Exercise data below:

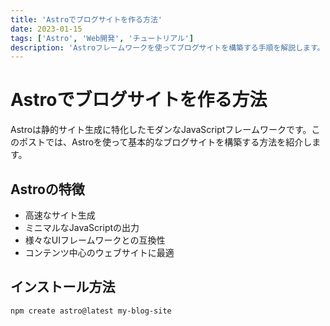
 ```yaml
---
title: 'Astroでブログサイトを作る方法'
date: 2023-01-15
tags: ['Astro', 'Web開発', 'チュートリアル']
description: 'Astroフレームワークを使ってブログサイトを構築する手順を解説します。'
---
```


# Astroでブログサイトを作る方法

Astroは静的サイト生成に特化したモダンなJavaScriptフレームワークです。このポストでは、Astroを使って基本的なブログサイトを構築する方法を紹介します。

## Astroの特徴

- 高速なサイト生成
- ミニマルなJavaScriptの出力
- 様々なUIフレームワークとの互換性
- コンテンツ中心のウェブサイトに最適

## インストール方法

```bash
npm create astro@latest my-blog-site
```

End of Exercise data.
Exercise data below:

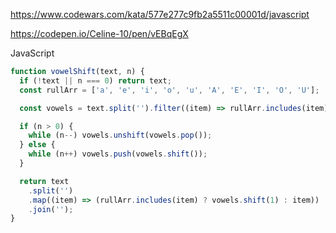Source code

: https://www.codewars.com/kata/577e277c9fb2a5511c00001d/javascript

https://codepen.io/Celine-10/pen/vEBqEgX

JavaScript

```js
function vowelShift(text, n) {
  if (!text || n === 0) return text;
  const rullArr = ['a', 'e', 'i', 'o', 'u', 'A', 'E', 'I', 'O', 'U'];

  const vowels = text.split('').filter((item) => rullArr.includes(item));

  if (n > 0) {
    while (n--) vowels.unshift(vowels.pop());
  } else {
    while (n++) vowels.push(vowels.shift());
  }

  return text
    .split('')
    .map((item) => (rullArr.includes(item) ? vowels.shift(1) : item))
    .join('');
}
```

End of Exercise data.
Exercise data below:

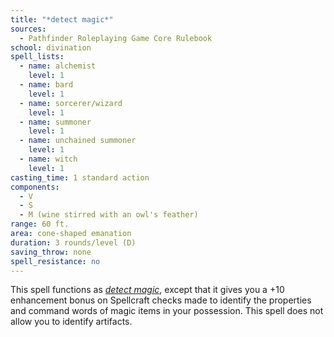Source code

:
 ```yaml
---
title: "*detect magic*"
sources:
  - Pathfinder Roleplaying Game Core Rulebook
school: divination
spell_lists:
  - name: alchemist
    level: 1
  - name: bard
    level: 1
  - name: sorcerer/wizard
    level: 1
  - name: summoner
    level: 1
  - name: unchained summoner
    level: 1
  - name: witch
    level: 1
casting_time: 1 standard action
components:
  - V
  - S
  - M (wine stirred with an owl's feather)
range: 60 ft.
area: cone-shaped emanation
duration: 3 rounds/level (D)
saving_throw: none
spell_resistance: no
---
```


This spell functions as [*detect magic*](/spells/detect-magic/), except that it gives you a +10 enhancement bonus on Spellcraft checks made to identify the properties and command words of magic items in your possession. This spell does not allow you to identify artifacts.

End of Exercise data.

## Your task:
Go through the records and gather the lines that hold "title".

## Reply:
title: 'Astroでブログサイトを作る方法'
title: "*detect magic*"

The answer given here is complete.